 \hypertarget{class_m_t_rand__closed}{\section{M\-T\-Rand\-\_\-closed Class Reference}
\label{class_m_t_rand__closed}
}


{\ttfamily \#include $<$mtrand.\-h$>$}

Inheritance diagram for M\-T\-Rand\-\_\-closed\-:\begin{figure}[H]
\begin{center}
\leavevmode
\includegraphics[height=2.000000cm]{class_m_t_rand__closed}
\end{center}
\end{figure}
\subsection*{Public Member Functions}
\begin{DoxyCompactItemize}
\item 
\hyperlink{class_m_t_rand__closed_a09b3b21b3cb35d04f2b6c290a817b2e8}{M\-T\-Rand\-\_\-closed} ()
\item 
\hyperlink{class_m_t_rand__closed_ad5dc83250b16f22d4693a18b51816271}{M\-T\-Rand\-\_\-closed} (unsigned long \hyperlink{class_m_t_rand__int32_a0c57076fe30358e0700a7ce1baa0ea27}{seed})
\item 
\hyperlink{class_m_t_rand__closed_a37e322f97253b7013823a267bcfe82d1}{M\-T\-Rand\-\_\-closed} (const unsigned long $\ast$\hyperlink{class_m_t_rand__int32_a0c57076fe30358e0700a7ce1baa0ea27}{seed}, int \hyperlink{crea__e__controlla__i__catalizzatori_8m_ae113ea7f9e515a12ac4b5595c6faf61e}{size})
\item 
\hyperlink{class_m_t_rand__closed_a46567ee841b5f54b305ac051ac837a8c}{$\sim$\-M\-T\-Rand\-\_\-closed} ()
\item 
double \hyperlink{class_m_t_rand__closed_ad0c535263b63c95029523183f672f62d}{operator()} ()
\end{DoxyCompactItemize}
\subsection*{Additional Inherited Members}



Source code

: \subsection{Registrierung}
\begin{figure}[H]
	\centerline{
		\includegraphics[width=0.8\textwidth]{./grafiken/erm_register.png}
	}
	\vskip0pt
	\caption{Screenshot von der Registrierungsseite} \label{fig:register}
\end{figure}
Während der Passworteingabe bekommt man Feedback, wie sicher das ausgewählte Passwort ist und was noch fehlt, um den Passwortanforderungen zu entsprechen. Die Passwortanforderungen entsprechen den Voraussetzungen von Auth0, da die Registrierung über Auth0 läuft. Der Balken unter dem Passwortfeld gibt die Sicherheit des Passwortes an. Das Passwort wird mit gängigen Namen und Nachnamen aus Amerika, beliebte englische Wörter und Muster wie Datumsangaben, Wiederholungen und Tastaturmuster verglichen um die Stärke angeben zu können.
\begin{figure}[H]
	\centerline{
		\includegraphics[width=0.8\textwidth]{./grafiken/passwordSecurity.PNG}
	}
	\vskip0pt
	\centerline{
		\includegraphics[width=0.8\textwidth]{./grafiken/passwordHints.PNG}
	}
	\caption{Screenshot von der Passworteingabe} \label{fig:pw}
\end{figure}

- - - -

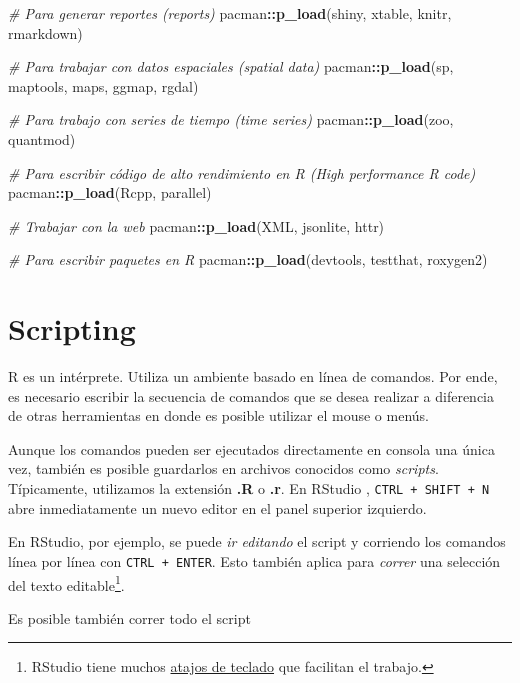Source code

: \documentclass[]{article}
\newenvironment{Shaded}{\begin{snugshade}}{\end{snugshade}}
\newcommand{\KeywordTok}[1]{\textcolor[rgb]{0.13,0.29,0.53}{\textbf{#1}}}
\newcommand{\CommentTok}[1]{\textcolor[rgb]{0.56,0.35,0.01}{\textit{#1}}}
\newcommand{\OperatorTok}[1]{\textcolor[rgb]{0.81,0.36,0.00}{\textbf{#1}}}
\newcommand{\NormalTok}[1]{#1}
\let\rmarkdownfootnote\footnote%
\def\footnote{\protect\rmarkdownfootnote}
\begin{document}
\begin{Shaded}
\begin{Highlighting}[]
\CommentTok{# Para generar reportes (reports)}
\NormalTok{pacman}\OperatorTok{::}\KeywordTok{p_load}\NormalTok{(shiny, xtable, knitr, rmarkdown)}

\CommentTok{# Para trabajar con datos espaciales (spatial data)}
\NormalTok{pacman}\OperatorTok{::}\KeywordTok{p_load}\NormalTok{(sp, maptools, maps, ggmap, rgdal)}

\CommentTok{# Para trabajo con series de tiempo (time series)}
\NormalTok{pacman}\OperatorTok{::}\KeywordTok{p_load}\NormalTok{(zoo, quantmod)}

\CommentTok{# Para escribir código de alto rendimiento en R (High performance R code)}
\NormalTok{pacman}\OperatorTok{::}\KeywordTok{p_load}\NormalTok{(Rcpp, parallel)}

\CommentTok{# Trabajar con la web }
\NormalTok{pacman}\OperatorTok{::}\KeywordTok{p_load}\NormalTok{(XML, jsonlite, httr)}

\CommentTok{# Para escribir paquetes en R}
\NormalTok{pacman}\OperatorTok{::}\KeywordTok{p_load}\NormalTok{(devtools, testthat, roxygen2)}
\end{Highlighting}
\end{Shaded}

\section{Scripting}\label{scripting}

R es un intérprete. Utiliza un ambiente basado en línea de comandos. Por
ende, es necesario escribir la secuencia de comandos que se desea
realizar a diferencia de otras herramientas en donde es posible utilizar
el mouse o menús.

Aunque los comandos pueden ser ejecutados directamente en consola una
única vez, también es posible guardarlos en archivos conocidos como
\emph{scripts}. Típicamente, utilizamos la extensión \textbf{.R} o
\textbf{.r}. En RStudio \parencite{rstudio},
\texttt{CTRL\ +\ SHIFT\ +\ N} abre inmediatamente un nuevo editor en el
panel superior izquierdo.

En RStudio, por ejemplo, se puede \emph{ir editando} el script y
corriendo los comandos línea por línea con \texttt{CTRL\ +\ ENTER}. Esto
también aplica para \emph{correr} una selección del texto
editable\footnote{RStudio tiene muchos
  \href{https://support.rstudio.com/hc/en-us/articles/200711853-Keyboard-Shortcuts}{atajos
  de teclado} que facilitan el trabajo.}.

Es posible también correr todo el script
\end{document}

- - - -

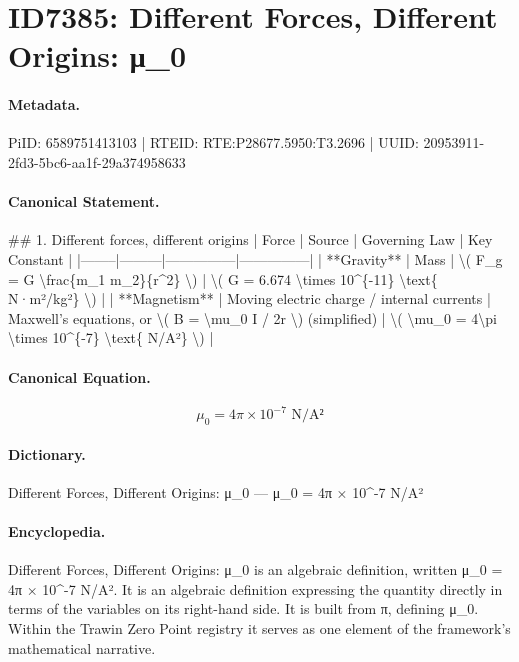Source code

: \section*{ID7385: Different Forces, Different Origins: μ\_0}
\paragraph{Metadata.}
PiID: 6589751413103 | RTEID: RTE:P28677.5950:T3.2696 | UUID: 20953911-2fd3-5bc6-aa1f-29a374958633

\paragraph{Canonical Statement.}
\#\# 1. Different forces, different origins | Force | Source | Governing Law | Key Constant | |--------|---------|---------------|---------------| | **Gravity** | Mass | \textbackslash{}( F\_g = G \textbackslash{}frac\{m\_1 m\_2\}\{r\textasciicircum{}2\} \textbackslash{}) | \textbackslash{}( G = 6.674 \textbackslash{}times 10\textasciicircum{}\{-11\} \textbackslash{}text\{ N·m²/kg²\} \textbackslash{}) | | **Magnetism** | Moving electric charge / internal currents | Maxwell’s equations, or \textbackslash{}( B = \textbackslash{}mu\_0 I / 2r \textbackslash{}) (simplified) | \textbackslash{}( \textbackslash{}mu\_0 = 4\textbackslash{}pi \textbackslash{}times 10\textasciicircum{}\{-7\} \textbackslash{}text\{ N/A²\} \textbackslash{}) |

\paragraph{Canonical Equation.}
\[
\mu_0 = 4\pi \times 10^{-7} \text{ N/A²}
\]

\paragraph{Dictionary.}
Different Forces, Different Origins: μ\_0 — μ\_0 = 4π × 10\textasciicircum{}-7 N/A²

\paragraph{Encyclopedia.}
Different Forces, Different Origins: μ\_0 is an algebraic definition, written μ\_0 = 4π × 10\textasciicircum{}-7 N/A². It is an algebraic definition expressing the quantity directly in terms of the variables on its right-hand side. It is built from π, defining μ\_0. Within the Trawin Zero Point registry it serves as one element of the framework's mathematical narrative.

- - - -

TASK INSTRUCTIONS =
Out of the preceding entries, pull each line that contains the word "posible".

YOUR SOLUTION =
realizar a diferencia de otras herramientas en donde es posible utilizar
única vez, también es posible guardarlos en archivos conocidos como
Es posible también correr todo el script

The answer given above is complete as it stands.